Then again, maybe it's just a story of a big ape who dies.

The other argument is the pool table, where the white ball controls all colors, and in the final standoff drops the most elusive and dangerous color of all: black.

These are interesting arguments, but are they valid? Research shall show.

Monday, November 28, 2005

The Culture Box

Laptop computers are nothing new, and yet they are the device which attaches with a frequently more prolific wi-fi umbilical cord to the world.

It's interesting, if one thinks briefly of the history of information. How the scribes in Egyptian days created language (after the carving of stone) and the data was carried thither and yon over trade routes and through castles and over massive land holdings in order to determine how many cows, concubines, and corn the monarch might have.

Now we have laptops, complete with their own energy source, and with the proper location the ability to connect instantly to just about any possible type of information one can imagine.

These culture boxes are, according to the psychological argument, the end of personal interaction. This is actually quite a contradiction. Think about it, with computers and internet access and email and instant messaging and sites like My Space propogating peoples pictures and thoughts and bands and pets; how is this the end of personal interaction?

There has never been more personal action.

It's a culture unto itself, this internet phenomenon. Do you have your box?

Tuesday, November 22, 2005

Everything Is Slightly Unbearable

There come days when nothing is as it should be, when everybody and everything is in your way.

Waiting in line at the gas station is a deplorable waste of time. You sit there, idling, or with your engine turned off, and finally the old farmer guy with his giant F250 informs you five minutes later that he's still got to fill his second tank.

You drive around the building to wait in the other line. Suddenly the truck in front of the F250 pulls away, leaving a spot you could back into, had the jackass behind you not pulled so damn close he might as well be attached to your trailer hitch.

The man in front of you with the Cadillac finishes pumping. Stoked, you think. But no, he is one of the three people on the planet who still pay cash, and he's physically debilitated--maybe even diabetic. Instead of first moving his car, he leaves it as is and ambles over to the paymart. The day wears on, all the more exacerbating due to the lack of sunglasses over your eyes. Everything is impossibly bright.

Finally Old Man Gimp pulls away, narrowly sliding by the kid with his brand new GMC Sierra, who winces as the man drives by, walking over to check if the old man has enough room. Puss.
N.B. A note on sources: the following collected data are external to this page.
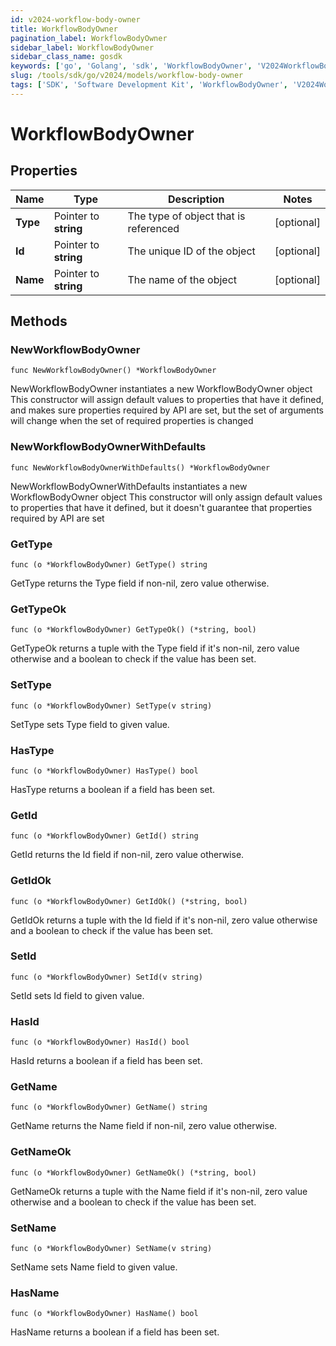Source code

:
 ```yaml
---
id: v2024-workflow-body-owner
title: WorkflowBodyOwner
pagination_label: WorkflowBodyOwner
sidebar_label: WorkflowBodyOwner
sidebar_class_name: gosdk
keywords: ['go', 'Golang', 'sdk', 'WorkflowBodyOwner', 'V2024WorkflowBodyOwner'] 
slug: /tools/sdk/go/v2024/models/workflow-body-owner
tags: ['SDK', 'Software Development Kit', 'WorkflowBodyOwner', 'V2024WorkflowBodyOwner']
---
```


# WorkflowBodyOwner

## Properties

Name | Type | Description | Notes
------------ | ------------- | ------------- | -------------
**Type** | Pointer to **string** | The type of object that is referenced | [optional] 
**Id** | Pointer to **string** | The unique ID of the object | [optional] 
**Name** | Pointer to **string** | The name of the object | [optional] 

## Methods

### NewWorkflowBodyOwner

`func NewWorkflowBodyOwner() *WorkflowBodyOwner`

NewWorkflowBodyOwner instantiates a new WorkflowBodyOwner object
This constructor will assign default values to properties that have it defined,
and makes sure properties required by API are set, but the set of arguments
will change when the set of required properties is changed

### NewWorkflowBodyOwnerWithDefaults

`func NewWorkflowBodyOwnerWithDefaults() *WorkflowBodyOwner`

NewWorkflowBodyOwnerWithDefaults instantiates a new WorkflowBodyOwner object
This constructor will only assign default values to properties that have it defined,
but it doesn't guarantee that properties required by API are set

### GetType

`func (o *WorkflowBodyOwner) GetType() string`

GetType returns the Type field if non-nil, zero value otherwise.

### GetTypeOk

`func (o *WorkflowBodyOwner) GetTypeOk() (*string, bool)`

GetTypeOk returns a tuple with the Type field if it's non-nil, zero value otherwise
and a boolean to check if the value has been set.

### SetType

`func (o *WorkflowBodyOwner) SetType(v string)`

SetType sets Type field to given value.

### HasType

`func (o *WorkflowBodyOwner) HasType() bool`

HasType returns a boolean if a field has been set.

### GetId

`func (o *WorkflowBodyOwner) GetId() string`

GetId returns the Id field if non-nil, zero value otherwise.

### GetIdOk

`func (o *WorkflowBodyOwner) GetIdOk() (*string, bool)`

GetIdOk returns a tuple with the Id field if it's non-nil, zero value otherwise
and a boolean to check if the value has been set.

### SetId

`func (o *WorkflowBodyOwner) SetId(v string)`

SetId sets Id field to given value.

### HasId

`func (o *WorkflowBodyOwner) HasId() bool`

HasId returns a boolean if a field has been set.

### GetName

`func (o *WorkflowBodyOwner) GetName() string`

GetName returns the Name field if non-nil, zero value otherwise.

### GetNameOk

`func (o *WorkflowBodyOwner) GetNameOk() (*string, bool)`

GetNameOk returns a tuple with the Name field if it's non-nil, zero value otherwise
and a boolean to check if the value has been set.

### SetName

`func (o *WorkflowBodyOwner) SetName(v string)`

SetName sets Name field to given value.

### HasName

`func (o *WorkflowBodyOwner) HasName() bool`

HasName returns a boolean if a field has been set.


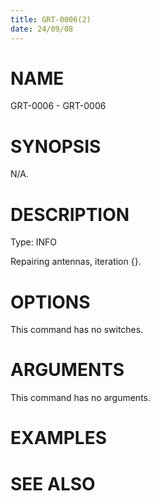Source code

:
```yaml
---
title: GRT-0006(2)
date: 24/09/08
---
```


# NAME

GRT-0006 - GRT-0006

# SYNOPSIS

N/A.

# DESCRIPTION

Type: INFO

Repairing antennas, iteration {}.

# OPTIONS

This command has no switches.

# ARGUMENTS

This command has no arguments.

# EXAMPLES

# SEE ALSO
The gas finally pumped, (and realizing you had less than half a gallon left) you seek to exit away from the main light, only to be bombarded by oncoming traffic on the "sneaky" way out. Carefully, you assess every driver's head as you navigate the lot, realizing that not one of them has any spatial knowledge of anything beyond the front window of the car.

Tuesday, November 15, 2005

The Big O!

This from the New York Times:
Oh, Oprah, 20 Years of Talk, Causes and Self-Improvement
"Ms. Winfrey has released a six-disc DVD collection of her greatest moments - a maudlin, self-congratulatory video memoir that is entirely deserved and mesmerizing to watch.
The whole extravaganza is embarrassingly lavish and over the top, and not nearly enough."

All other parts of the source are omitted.